### WHAT THE TASK ASKS:
Scan the lines below and report each one containing "MySQL" by copying it.
══════════
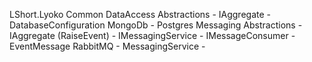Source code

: LShort.Lyoko
    Common
    DataAccess
        Abstractions
            - IAggregate
            - DatabaseConfiguration
        MongoDb
            - 
        Postgres
    Messaging
        Abstractions
            - IAggregate (RaiseEvent)
            - IMessagingService
            - IMessageConsumer
            - EventMessage
        RabbitMQ
            - MessagingService
            - 

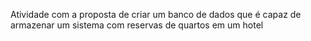 Atividade com a proposta de criar um banco de dados que é capaz de armazenar um sistema com reservas de quartos em um hotel
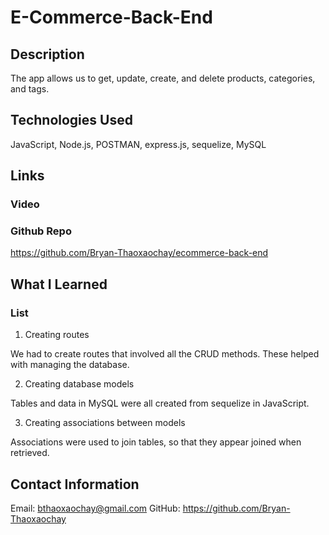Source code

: # E-Commerce-Back-End

## Description

The app allows us to get, update, create, and delete products, categories, and tags.

## Technologies Used

JavaScript, Node.js, POSTMAN, express.js, sequelize, MySQL

## Links

### Video



### Github Repo

https://github.com/Bryan-Thaoxaochay/ecommerce-back-end

## What I Learned

### List
1. Creating routes

We had to create routes that involved all the CRUD methods. These helped with managing the database.

2. Creating database models

Tables and data in MySQL were all created from sequelize in JavaScript.

3. Creating associations between models

Associations were used to join tables, so that they appear joined when retrieved.

## Contact Information

Email: bthaoxaochay@gmail.com
GitHub: https://github.com/Bryan-Thaoxaochay 
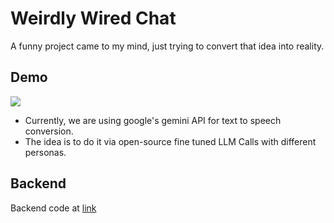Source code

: # Weirdly Wired Chat

A funny project came to my mind, just trying to convert that idea into reality.

## Demo

![](weird_demo.gif)

- Currently, we are using google's gemini API for text to speech conversion.
- The idea is to do it via open-source fine tuned LLM Calls with different personas.

## Backend

Backend code at [link](https://github.com/aj-jaiswal007/WeirdlyWired.CoreAPIs)
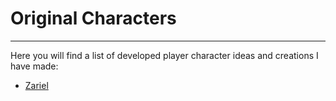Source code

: # Original Characters

* * *
Here you will find a list of developed player character ideas and creations I have made:
* [Zariel](./zariel.html)
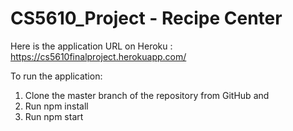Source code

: # CS5610_Project - Recipe Center

Here is the application URL on Heroku : https://cs5610finalproject.herokuapp.com/

To run the application:
1) Clone the master branch of the repository from GitHub and 
2) Run npm install
3) Run npm start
══════════
### EXERCISE RESPONSE:
JavaScript, Node.js, POSTMAN, express.js, sequelize, MySQL
Tables and data in MySQL were all created from sequelize in JavaScript.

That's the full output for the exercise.